The first inning started off pedestrian enough; the Bucs went down in order against Clayton Richard and the Padres wrangled a walk off Kevin Correia. The second had a little more sizzle.
The Pirates drew first blood with hardly a ball rolling beyond the dirt. Neil Walker drew a walk and so did Dewey after a pop-up. The Pittsburgh Kid stole third, and it paid off when Brandon Wood beat out a potential DP bleeder to bring Walker home. It could have been more, but Cameron Maybin made a nice running grab of a rope into center off Ronny Cedeno's bat.
Correia walked another guy with one away in the second, but a 6-4-3 twin killing cleaned that up. The Bucs, with a big assist from the Friars, were about to ice the game.
The third started off quiet as a mouse when Correia struck out. McCutch lined a single into center, and the fun was about to begin.
Xavier Paul laid down a bunt. Catcher Nick Hundley tried for the force at second, but his throw was off-line and McCutchen beat the rap. The bases were juiced when Matt Diaz's ball was grounded to third and booted; this time Chase Headley couldn't handle the biscuit.
Walker lined a two-run knock into center and Pearce walked to load the sacks again. Ryan Doumit worked the count full, got a fastball and drove it out of the deepest part of PETCO in left center for a grand salami. Three hits, six runs...how often does that happen?
The Padres got a run back in the fourth on a triple and ground out.
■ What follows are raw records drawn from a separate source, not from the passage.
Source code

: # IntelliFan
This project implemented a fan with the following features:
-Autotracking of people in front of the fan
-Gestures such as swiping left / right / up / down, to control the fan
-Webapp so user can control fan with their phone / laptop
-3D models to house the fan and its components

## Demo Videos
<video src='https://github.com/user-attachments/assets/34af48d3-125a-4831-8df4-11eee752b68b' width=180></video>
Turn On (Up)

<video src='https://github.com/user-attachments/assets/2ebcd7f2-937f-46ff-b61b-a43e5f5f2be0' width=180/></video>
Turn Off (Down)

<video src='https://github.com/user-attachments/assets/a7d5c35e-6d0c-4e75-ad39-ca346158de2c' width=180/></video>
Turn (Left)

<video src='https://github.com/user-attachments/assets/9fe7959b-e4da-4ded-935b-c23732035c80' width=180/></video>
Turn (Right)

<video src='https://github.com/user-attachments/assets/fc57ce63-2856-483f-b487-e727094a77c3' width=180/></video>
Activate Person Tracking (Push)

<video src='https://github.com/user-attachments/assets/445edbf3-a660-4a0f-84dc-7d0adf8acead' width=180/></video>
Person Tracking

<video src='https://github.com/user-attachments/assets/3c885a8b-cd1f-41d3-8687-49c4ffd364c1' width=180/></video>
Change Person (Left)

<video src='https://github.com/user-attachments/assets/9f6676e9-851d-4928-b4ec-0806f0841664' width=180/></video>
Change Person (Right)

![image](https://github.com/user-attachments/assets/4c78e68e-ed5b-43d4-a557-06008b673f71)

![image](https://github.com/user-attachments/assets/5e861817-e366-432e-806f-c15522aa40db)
Then both teams sat on their bats until the seventh, when a leadoff single followed by an RBI double chased Correia. He went six frames, giving up two runs on five hits with two walks and three K's, another workmanlike outing for the righty. Chris Resop took over and shut down the Padres.
Pittsburgh tried to get some runs back in the eighth when they loaded the bases with one out, but Ernesto Frieri, who couldn't find the dish last time out, whiffed McCutch and Paul; the X-Man went down after a nine-pitch battle. Daniel McCutchen continued his solid work, holding SD to a two-out single.
The Bucs went down in order in the ninth, and Jose Veras took the ball to finish up. He might have been a little too much in a hurry to hit the post-game buffet. Veras gave the first three hitters heaters down the middle; one ended up in Xavier Paul's mitt and the other two ended up in the stands.
Then he went 3-0 on Rob Johnson before coming back to K him on a curve. A walk put the tying run in the hole, but Veras got Wil Venable to fly out to the warning track, and the Bucs notched yet another road series win, their fifth, already topping last year's season total of four.
The Buc offense put up plenty of runs against the Padres tough pitching staff, though the key in San Diego wasn't a steady attack but piling up big innings; Pittsburgh scored three or more runs in a frame during each game, and those three innings accounted for thirteen of their sixteen runs.
When and if they start to get consistent both at the plate (11 Ks today; that's a lot of empty outs) and on the bases (they're developing the right mindset on the base paths, but need to temper their enthusiasm some) often enough to tack some one and two run innings on the board, this could become an interesting attack.
The Bucs are off tomorrow. They start a homestand against Houston and then the Dodgers on Friday.
-- One reason the road warriors have suddenly developed fangs: Kevin Correia is the first Pirates pitcher to win his first five road starts since Don Robinson in 1982.
-- We think that if Ohlie came back tomorrow, Mike Crotta, not Daniel McCutchen or Daniel Moskos, would be the odd man out. Moskos hasn't been thrown in the fire yet, but keeping a second lefty has to be tempting.
And McCutchen has been steady and solid since his call up. In twelve innings, he's yet to give up a run and has surrendered just seven hits. His secret? His control, highly touted in the minors, has been superb this season; he's walked just two batters with a 92/42 strike-to-ball ratio in 2011.
McC has also altered his pitching playlist a little; he's using more sinker action and less of his slider. It shows in his GB/FB ratio. He's gotten 19 ground outs to 12 fly outs, the first time in three Pirate seasons that he's gotten 50%+ of his outs on the ground.